**** INPUT DATA ****

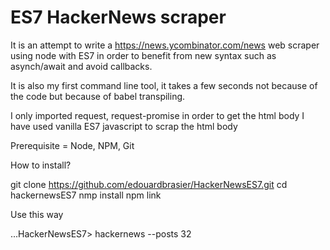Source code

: # ES7 HackerNews scraper

It is an attempt to write a https://news.ycombinator.com/news web scraper using node with ES7
in order to benefit from new syntax such as asynch/await and avoid callbacks.

It is also my first command line tool, it takes a few seconds not because of the code but because of babel transpiling.

I only imported request, request-promise in order to get the html body
I have used vanilla ES7 javascript to scrap the html body

Prerequisite = Node, NPM, Git

How to install?

git clone https://github.com/edouardbrasier/HackerNewsES7.git
cd hackernewsES7
nmp install
npm link

Use this way

 ...HackerNewsES7> hackernews --posts 32
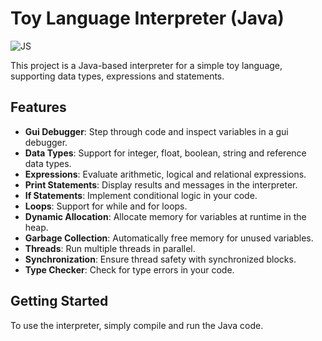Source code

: # Toy Language Interpreter (Java)

![JS](https://img.shields.io/badge/Java-ED8B00?style=for-the-badge&logo=openjdk&logoColor=white)

This project is a Java-based interpreter for a simple toy language, supporting data types, expressions and statements.

## Features

- **Gui Debugger**: Step through code and inspect variables in a gui debugger.
- **Data Types**: Support for integer, float, boolean, string and reference data types.
- **Expressions**: Evaluate arithmetic, logical and relational expressions.
- **Print Statements**: Display results and messages in the interpreter.
- **If Statements**: Implement conditional logic in your code.
- **Loops**: Support for while and for loops.
- **Dynamic Allocation**: Allocate memory for variables at runtime in the heap.
- **Garbage Collection**: Automatically free memory for unused variables.
- **Threads**: Run multiple threads in parallel.
- **Synchronization**: Ensure thread safety with synchronized blocks.
- **Type Checker**: Check for type errors in your code.

## Getting Started

To use the interpreter, simply compile and run the Java code.
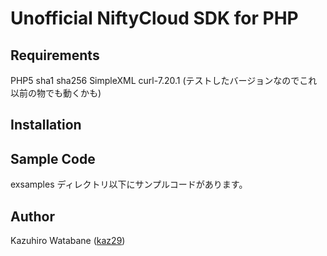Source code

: # Unofficial NiftyCloud SDK for PHP

## Requirements
PHP5
	sha1
	sha256
	SimpleXML
curl-7.20.1 (テストしたバージョンなのでこれ以前の物でも動くかも)

## Installation

	
## Sample Code

exsamples ディレクトリ以下にサンプルコードがあります。

## Author
Kazuhiro Watabane ([kaz29](http://twitter.com/kaz29))
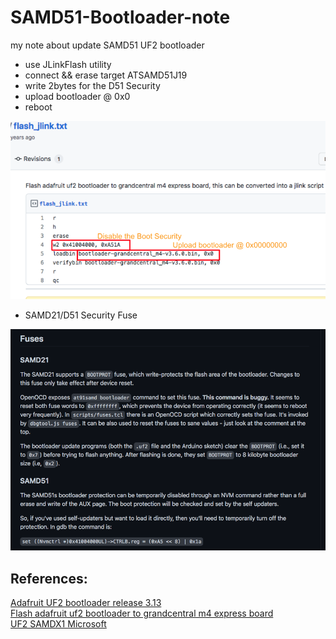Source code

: # SAMD51-Bootloader-note
my note about update SAMD51 UF2 bootloader<br>

- use JLinkFlash utility
- connect && erase target ATSAMD51J19
- write 2bytes for the D51 Security
- upload bootloader @ 0x0
- reboot

<img src="pic/JlinkBootloaderM4_Notes.png" />

- SAMD21/D51 Security Fuse
<img src = "pic/SAMD51Fuse.png" />

## References:<br>
[Adafruit UF2 bootloader release 3.13](https://github.com/adafruit/uf2-samdx1/releases/tag/v3.13.0) <br>
[Flash adafruit uf2 bootloader to grandcentral m4 express board](https://gist.github.com/C47D/b54ea63f30b1e61852514ad6e1177a72) <br>
[UF2 SAMDX1 Microsoft](https://github.com/microsoft/uf2-samdx1)
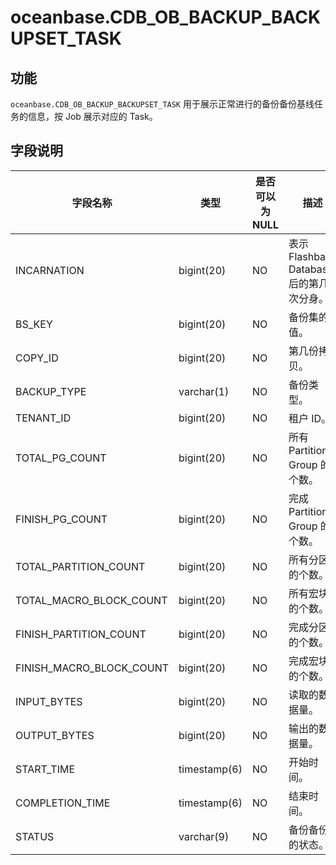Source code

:oceanbase.CDB_OB_BACKUP_BACKUPSET_TASK 
===========================================================



功能 
-----------------------

`oceanbase.CDB_OB_BACKUP_BACKUPSET_TASK` 用于展示正常进行的备份备份基线任务的信息，按 Job 展示对应的 Task。

字段说明 
-------------------------



|           字段名称           |      类型      | 是否可以为 NULL |               描述               |
|--------------------------|--------------|------------|--------------------------------|
| INCARNATION              | bigint(20)   | NO         | 表示 Flashback Database 后的第几次分身。 |
| BS_KEY                   | bigint(20)   | NO         | 备份集的值。                         |
| COPY_ID                  | bigint(20)   | NO         | 第几份拷贝。                         |
| BACKUP_TYPE              | varchar(1)   | NO         | 备份类型。                          |
| TENANT_ID                | bigint(20)   | NO         | 租户 ID。                         |
| TOTAL_PG_COUNT           | bigint(20)   | NO         | 所有 Partition Group 的个数。        |
| FINISH_PG_COUNT          | bigint(20)   | NO         | 完成 Partition Group 的个数。        |
| TOTAL_PARTITION_COUNT    | bigint(20)   | NO         | 所有分区的个数。                       |
| TOTAL_MACRO_BLOCK_COUNT  | bigint(20)   | NO         | 所有宏块的个数。                       |
| FINISH_PARTITION_COUNT   | bigint(20)   | NO         | 完成分区的个数。                       |
| FINISH_MACRO_BLOCK_COUNT | bigint(20)   | NO         | 完成宏块的个数。                       |
| INPUT_BYTES              | bigint(20)   | NO         | 读取的数据量。                        |
| OUTPUT_BYTES             | bigint(20)   | NO         | 输出的数据量。                        |
| START_TIME               | timestamp(6) | NO         | 开始时间。                          |
| COMPLETION_TIME          | timestamp(6) | NO         | 结束时间。                          |
| STATUS                   | varchar(9)   | NO         | 备份备份的状态。                       |


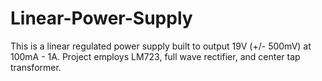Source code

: # Linear-Power-Supply
This is a linear regulated power supply built to output 19V (+/- 500mV) at 100mA - 1A. Project employs LM723, full wave rectifier, and center tap transformer.
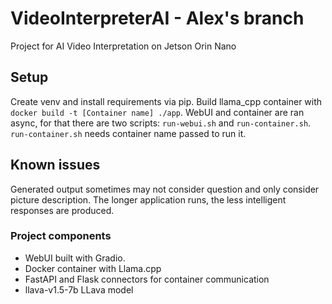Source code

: # VideoInterpreterAI - Alex's branch

Project for AI Video Interpretation on Jetson Orin Nano

## Setup

Create venv and install requirements via pip. Build llama_cpp container with `docker build -t [Container name] ./app`.
WebUI and container are ran async, for that there are two scripts: `run-webui.sh` and `run-container.sh`. `run-container.sh` needs container name passed to run it.

## Known issues

Generated output sometimes may not consider question and only consider picture description. The longer application runs, the less intelligent responses are produced.

### Project components

- WebUI built with Gradio.
- Docker container with Llama.cpp
- FastAPI and Flask connectors for container communication
- llava-v1.5-7b LLava model
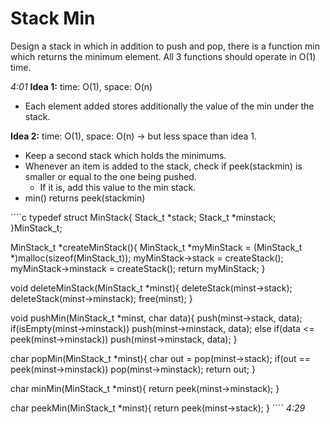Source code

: # Stack Min

Design a stack in which in addition to push and pop, there is a function min which returns the minimum element. All 3 functions should operate in O(1) time.

*4:01*
**Idea 1:** time: O(1), space: O(n)
- Each element added stores additionally the value of the min under the stack.

**Idea 2:** time: O(1), space: O(n) -> but less space than idea 1.
- Keep a second stack which holds the minimums. 
- Whenever an item is added to the stack, check if peek(stackmin) is smaller or equal to the one being pushed.
    + If it is, add this value to the min stack.
- min() returns peek(stackmin)

´´´´c
typedef struct MinStack{
    Stack_t *stack;
    Stack_t *minstack;
}MinStack_t;

MinStack_t *createMinStack(){
    MinStack_t *myMinStack = (MinStack_t *)malloc(sizeof(MinStack_t));
    myMinStack->stack = createStack();
    myMinStack->minstack = createStack();
    return myMinStack;
}

void deleteMinStack(MinStack_t *minst){
    deleteStack(minst->stack);
    deleteStack(minst->minstack);
    free(minst);
}

void pushMin(MinStack_t *minst, char data){
    push(minst->stack, data);
    if(isEmpty(minst->minstack))
        push(minst->minstack, data);
    else if(data <= peek(minst->minstack))
        push(minst->minstack, data);
}

 char popMin(MinStack_t *minst){
    char out = pop(minst->stack);
    if(out == peek(minst->minstack))
        pop(minst->minstack);
    return out;
 }

char minMin(MinStack_t *minst){
    return peek(minst->minstack);
}

char peekMin(MinStack_t *minst){
    return peek(minst->stack);
}
´´´´
*4:29*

****

### YOUR INSTRUCTIONS
Print the entire listing precisely as written, omitting the images it holds.

### REPLY
Source code

: # ES7 HackerNews scraper

It is an attempt to write a https://news.ycombinator.com/news web scraper using node with ES7
in order to benefit from new syntax such as asynch/await and avoid callbacks.

It is also my first command line tool, it takes a few seconds not because of the code but because of babel transpiling.

I only imported request, request-promise in order to get the html body
I have used vanilla ES7 javascript to scrap the html body

Prerequisite = Node, NPM, Git

How to install?

git clone https://github.com/edouardbrasier/HackerNewsES7.git
cd hackernewsES7
nmp install
npm link

Use this way

 ...HackerNewsES7> hackernews --posts 32
Source code

: # Toy Language Interpreter (Java)

![JS](https://img.shields.io/badge/Java-ED8B00?style=for-the-badge&logo=openjdk&logoColor=white)

This project is a Java-based interpreter for a simple toy language, supporting data types, expressions and statements.

## Features

- **Gui Debugger**: Step through code and inspect variables in a gui debugger.
- **Data Types**: Support for integer, float, boolean, string and reference data types.
- **Expressions**: Evaluate arithmetic, logical and relational expressions.
- **Print Statements**: Display results and messages in the interpreter.
- **If Statements**: Implement conditional logic in your code.
- **Loops**: Support for while and for loops.
- **Dynamic Allocation**: Allocate memory for variables at runtime in the heap.
- **Garbage Collection**: Automatically free memory for unused variables.
- **Threads**: Run multiple threads in parallel.
- **Synchronization**: Ensure thread safety with synchronized blocks.
- **Type Checker**: Check for type errors in your code.

## Getting Started

To use the interpreter, simply compile and run the Java code.
Source code

: # Unofficial NiftyCloud SDK for PHP

## Requirements
PHP5
	sha1
	sha256
	SimpleXML
curl-7.20.1 (テストしたバージョンなのでこれ以前の物でも動くかも)

## Installation

	
## Sample Code

exsamples ディレクトリ以下にサンプルコードがあります。

## Author
Kazuhiro Watabane ([kaz29](http://twitter.com/kaz29))
Source code

: # SAMD51-Bootloader-note
my note about update SAMD51 UF2 bootloader<br>

- use JLinkFlash utility
- connect && erase target ATSAMD51J19
- write 2bytes for the D51 Security
- upload bootloader @ 0x0
- reboot

<img src="pic/JlinkBootloaderM4_Notes.png" />

- SAMD21/D51 Security Fuse
<img src = "pic/SAMD51Fuse.png" />

## References:<br>
[Adafruit UF2 bootloader release 3.13](https://github.com/adafruit/uf2-samdx1/releases/tag/v3.13.0) <br>
[Flash adafruit uf2 bootloader to grandcentral m4 express board](https://gist.github.com/C47D/b54ea63f30b1e61852514ad6e1177a72) <br>
[UF2 SAMDX1 Microsoft](https://github.com/microsoft/uf2-samdx1)
Source code

:oceanbase.CDB_OB_BACKUP_BACKUPSET_TASK 
===========================================================



功能 
-----------------------

`oceanbase.CDB_OB_BACKUP_BACKUPSET_TASK` 用于展示正常进行的备份备份基线任务的信息，按 Job 展示对应的 Task。

字段说明 
-------------------------



|           字段名称           |      类型      | 是否可以为 NULL |               描述               |
|--------------------------|--------------|------------|--------------------------------|
| INCARNATION              | bigint(20)   | NO         | 表示 Flashback Database 后的第几次分身。 |
| BS_KEY                   | bigint(20)   | NO         | 备份集的值。                         |
| COPY_ID                  | bigint(20)   | NO         | 第几份拷贝。                         |
| BACKUP_TYPE              | varchar(1)   | NO         | 备份类型。                          |
| TENANT_ID                | bigint(20)   | NO         | 租户 ID。                         |
| TOTAL_PG_COUNT           | bigint(20)   | NO         | 所有 Partition Group 的个数。        |
| FINISH_PG_COUNT          | bigint(20)   | NO         | 完成 Partition Group 的个数。        |
| TOTAL_PARTITION_COUNT    | bigint(20)   | NO         | 所有分区的个数。                       |
| TOTAL_MACRO_BLOCK_COUNT  | bigint(20)   | NO         | 所有宏块的个数。                       |
| FINISH_PARTITION_COUNT   | bigint(20)   | NO         | 完成分区的个数。                       |
| FINISH_MACRO_BLOCK_COUNT | bigint(20)   | NO         | 完成宏块的个数。                       |
| INPUT_BYTES              | bigint(20)   | NO         | 读取的数据量。                        |
| OUTPUT_BYTES             | bigint(20)   | NO         | 输出的数据量。                        |
| START_TIME               | timestamp(6) | NO         | 开始时间。                          |
| COMPLETION_TIME          | timestamp(6) | NO         | 结束时间。                          |
| STATUS                   | varchar(9)   | NO         | 备份备份的状态。                       |


Source code

: # Linear-Power-Supply
This is a linear regulated power supply built to output 19V (+/- 500mV) at 100mA - 1A. Project employs LM723, full wave rectifier, and center tap transformer.
Source code

: # VideoInterpreterAI - Alex's branch

Project for AI Video Interpretation on Jetson Orin Nano

## Setup

Create venv and install requirements via pip. Build llama_cpp container with `docker build -t [Container name] ./app`.
WebUI and container are ran async, for that there are two scripts: `run-webui.sh` and `run-container.sh`. `run-container.sh` needs container name passed to run it.

## Known issues

Generated output sometimes may not consider question and only consider picture description. The longer application runs, the less intelligent responses are produced.

### Project components

- WebUI built with Gradio.
- Docker container with Llama.cpp
- FastAPI and Flask connectors for container communication
- llava-v1.5-7b LLava model
Source code

: # Stack Min

Design a stack in which in addition to push and pop, there is a function min which returns the minimum element. All 3 functions should operate in O(1) time.

*4:01*
**Idea 1:** time: O(1), space: O(n)
- Each element added stores additionally the value of the min under the stack.

**Idea 2:** time: O(1), space: O(n) -> but less space than idea 1.
- Keep a second stack which holds the minimums. 
- Whenever an item is added to the stack, check if peek(stackmin) is smaller or equal to the one being pushed.
    + If it is, add this value to the min stack.
- min() returns peek(stackmin)

´´´´c
typedef struct MinStack{
    Stack_t *stack;
    Stack_t *minstack;
}MinStack_t;

MinStack_t *createMinStack(){
    MinStack_t *myMinStack = (MinStack_t *)malloc(sizeof(MinStack_t));
    myMinStack->stack = createStack();
    myMinStack->minstack = createStack();
    return myMinStack;
}

void deleteMinStack(MinStack_t *minst){
    deleteStack(minst->stack);
    deleteStack(minst->minstack);
    free(minst);
}

void pushMin(MinStack_t *minst, char data){
    push(minst->stack, data);
    if(isEmpty(minst->minstack))
        push(minst->minstack, data);
    else if(data <= peek(minst->minstack))
        push(minst->minstack, data);
}

 char popMin(MinStack_t *minst){
    char out = pop(minst->stack);
    if(out == peek(minst->minstack))
        pop(minst->minstack);
    return out;
 }

char minMin(MinStack_t *minst){
    return peek(minst->minstack);
}

char peekMin(MinStack_t *minst){
    return peek(minst->stack);
}
´´´´
*4:29*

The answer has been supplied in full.